== RECORDED DATA ==
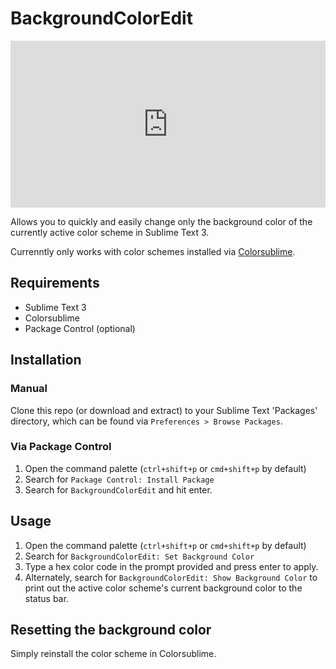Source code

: # BackgroundColorEdit

<div style='position:relative;padding-bottom:53%'><iframe src='https://gfycat.com/ifr/TepidUnfoldedBorzoi' frameborder='0' scrolling='no' width='100%' height='100%' style='position:absolute;top:0;left:0;' allowfullscreen></iframe></div>

Allows you to quickly and easily change only the background color of the currently active color scheme in Sublime Text 3.

Currenntly only works with color schemes installed via [Colorsublime](colorsublime.com/).

## Requirements

 - Sublime Text 3
 - Colorsublime
 - Package Control (optional)

## Installation

### Manual

Clone this repo (or download and extract) to your Sublime Text 'Packages' directory, which can be found via `Preferences > Browse Packages`.

### Via Package Control

1. Open the command palette (`ctrl+shift+p` or `cmd+shift+p` by default)
2. Search for `Package Control: Install Package`
3. Search for `BackgroundColorEdit` and hit enter.

## Usage

1. Open the command palette (`ctrl+shift+p` or `cmd+shift+p` by default)
2. Search for `BackgroundColorEdit: Set Background Color`
3. Type a hex color code in the prompt provided and press enter to apply.
4. Alternately, search for `BackgroundColorEdit: Show Background Color` to print out the active color scheme's current background color to the status bar.

## Resetting the background color

Simply reinstall the color scheme in Colorsublime.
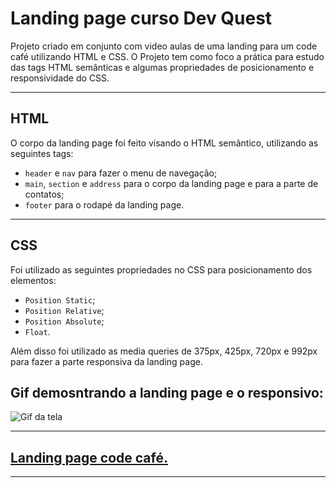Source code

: # Landing page curso Dev Quest
Projeto criado em conjunto com video aulas de uma landing para um code café utilizando HTML e CSS.
O Projeto tem como foco a prática para estudo das tags HTML semânticas e algumas propriedades de posicionamento e responsividade do CSS. 
***
## HTML

O corpo da landing page foi feito visando o HTML semântico, utilizando as seguintes tags:
* `header` e `nav` para fazer o menu de navegação;
* `main`, `section` e `address` para o corpo da landing page e para a parte de contatos;
* `footer` para o rodapé da landing page.
***

## CSS 
Foi utilizado as seguintes propriedades no CSS para posicionamento dos elementos:
* `Position Static`;
* `Position Relative`;
* `Position Absolute`;
* `Float`.

Além disso foi utilizado as media queries de 375px, 425px, 720px e 992px para fazer a parte responsiva da landing page.

Gif demosntrando a landing page e o responsivo:
---
<img src="./animação.gif" alt="Gif da tela">

***
<a href="https://wadson-ferreira.github.io/landing-page-code-cafe/">Landing page code café.<a/>
---
***
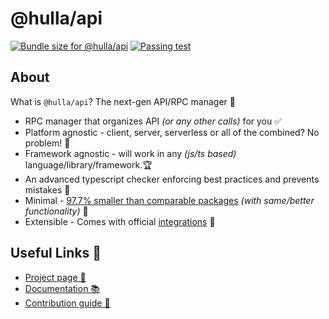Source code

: # @hulla/api

<a href="https://pkg-size.dev/@hulla/api"><img src="https://pkg-size.dev/badge/bundle/2038" title="Bundle size for @hulla/api"></a>
<a href="https://github.com/hulladev/api/actions/workflows/check.yml"><img src="https://github.com/hulladev/api/actions/workflows/check.yml/badge.svg" title="Passing test"></a>

## About

What is `@hulla/api`? The next-gen API/RPC manager 🚀

- RPC manager that organizes API _(or any other calls)_ for you ✅
- Platform agnostic - client, server, serverless or all of the combined? No problem! 💎
- Framework agnostic - will work in any _(js/ts based)_ language/library/framework.🏆
- An advanced typescript checker enforcing best practices and prevents mistakes 🦸
- Minimal - [97.7% smaller than comparable packages](https://hulla.dev/docs/api/#caveat-package-size) _(with same/better functionality)_ 🤯
- Extensible - Comes with official [integrations](https://hulla.dev/docs/api/integrations) 🧩

## Useful Links 🔗

- [Project page 👀](https://hulla.dev/projects/api)
- [Documentation 📚](https://hulla.dev/docs/api)
- [Contribution guide 💪](CONTRIBUTING.md)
===
● **TO DO**
Please repeat every record exactly as it stands, leaving out any pictures.

● **WRITTEN SOLUTION**
Source code

: # BackgroundColorEdit

<div style='position:relative;padding-bottom:53%'><iframe src='https://gfycat.com/ifr/TepidUnfoldedBorzoi' frameborder='0' scrolling='no' width='100%' height='100%' style='position:absolute;top:0;left:0;' allowfullscreen></iframe></div>

Allows you to quickly and easily change only the background color of the currently active color scheme in Sublime Text 3.

Currenntly only works with color schemes installed via [Colorsublime](colorsublime.com/).

## Requirements

 - Sublime Text 3
 - Colorsublime
 - Package Control (optional)

## Installation

### Manual

Clone this repo (or download and extract) to your Sublime Text 'Packages' directory, which can be found via `Preferences > Browse Packages`.

### Via Package Control

1. Open the command palette (`ctrl+shift+p` or `cmd+shift+p` by default)
2. Search for `Package Control: Install Package`
3. Search for `BackgroundColorEdit` and hit enter.

## Usage

1. Open the command palette (`ctrl+shift+p` or `cmd+shift+p` by default)
2. Search for `BackgroundColorEdit: Set Background Color`
3. Type a hex color code in the prompt provided and press enter to apply.
4. Alternately, search for `BackgroundColorEdit: Show Background Color` to print out the active color scheme's current background color to the status bar.

## Resetting the background color

Simply reinstall the color scheme in Colorsublime.
Source code

: # Landing page curso Dev Quest
Projeto criado em conjunto com video aulas de uma landing para um code café utilizando HTML e CSS.
O Projeto tem como foco a prática para estudo das tags HTML semânticas e algumas propriedades de posicionamento e responsividade do CSS. 
***
## HTML

O corpo da landing page foi feito visando o HTML semântico, utilizando as seguintes tags:
* `header` e `nav` para fazer o menu de navegação;
* `main`, `section` e `address` para o corpo da landing page e para a parte de contatos;
* `footer` para o rodapé da landing page.
***

## CSS 
Foi utilizado as seguintes propriedades no CSS para posicionamento dos elementos:
* `Position Static`;
* `Position Relative`;
* `Position Absolute`;
* `Float`.

Além disso foi utilizado as media queries de 375px, 425px, 720px e 992px para fazer a parte responsiva da landing page.

Gif demosntrando a landing page e o responsivo:
---
<img src="./animação.gif" alt="Gif da tela">

***
<a href="https://wadson-ferreira.github.io/landing-page-code-cafe/">Landing page code café.<a/>
---
***
Source code

: # @hulla/api

<a href="https://pkg-size.dev/@hulla/api"><img src="https://pkg-size.dev/badge/bundle/2038" title="Bundle size for @hulla/api"></a>
<a href="https://github.com/hulladev/api/actions/workflows/check.yml"><img src="https://github.com/hulladev/api/actions/workflows/check.yml/badge.svg" title="Passing test"></a>

## About

What is `@hulla/api`? The next-gen API/RPC manager 🚀

- RPC manager that organizes API _(or any other calls)_ for you ✅
- Platform agnostic - client, server, serverless or all of the combined? No problem! 💎
- Framework agnostic - will work in any _(js/ts based)_ language/library/framework.🏆
- An advanced typescript checker enforcing best practices and prevents mistakes 🦸
- Minimal - [97.7% smaller than comparable packages](https://hulla.dev/docs/api/#caveat-package-size) _(with same/better functionality)_ 🤯
- Extensible - Comes with official [integrations](https://hulla.dev/docs/api/integrations) 🧩

## Useful Links 🔗

- [Project page 👀](https://hulla.dev/projects/api)
- [Documentation 📚](https://hulla.dev/docs/api)
- [Contribution guide 💪](CONTRIBUTING.md)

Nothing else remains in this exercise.